$\mathbb{R}^{2k}$ is Theoretically Large Enough for Embedding-based Top-$k$ Retrieval
Title: $\mathbb{R}^{2k}$ Offers Sufficient Theoretical Capacity for Embedding-Based Top-$k$ Retrieval
Abstract: This study investigates the Minimal Embeddable Dimension (MED), defined as the minimum vector space dimension required to arrange $m$ object vectors such that score comparison allows for the exact retrieval of any subset containing up to $k$ elements.
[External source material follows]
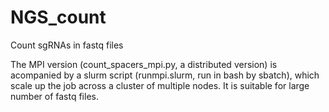 # NGS_count
Count sgRNAs in fastq files

The MPI version (count_spacers_mpi.py, a distributed version) is acompanied by a slurm script (runmpi.slurm, run in bash by sbatch), which scale up the job across a cluster of multiple nodes. It is suitable for large number of fastq files.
We demonstrate that the MED is $\Theta(k)$—a value independent of the total number of objects $m$—across inner product, Euclidean distance, and cosine similarity metrics. Furthermore, we examine Robust MED (RMED), a scenario necessitating unit-norm vectors and an $\epsilon$ margin between scores. We establish an $m$-dependent feasibility ceiling for the margin, expressed as $\epsilon_\star(m,k)=m/\sqrt{k(m-1)(m-k)}$, which converges to $1/\sqrt{k}$ in the regime where $m \gg k$. Additionally, a construction utilizing Gaussian centroids provides an upper bound for robust witnesses within the feasible margin range. Our theoretical assertions are validated through numerical simulations on synthetic top-$2$ retrieval tasks, employing cyclic polytopes and centroid query optimization. Moreover, experiments conducted on the LIMIT and LIMIT-small datasets reveal that straightforward embedding-based retrieval baselines can surpass the previously reported single-vector LLM embedding baseline, potentially due to overfitting. Collectively, these theoretical and empirical results eliminate insufficient exact geometric capacity as a limiting factor.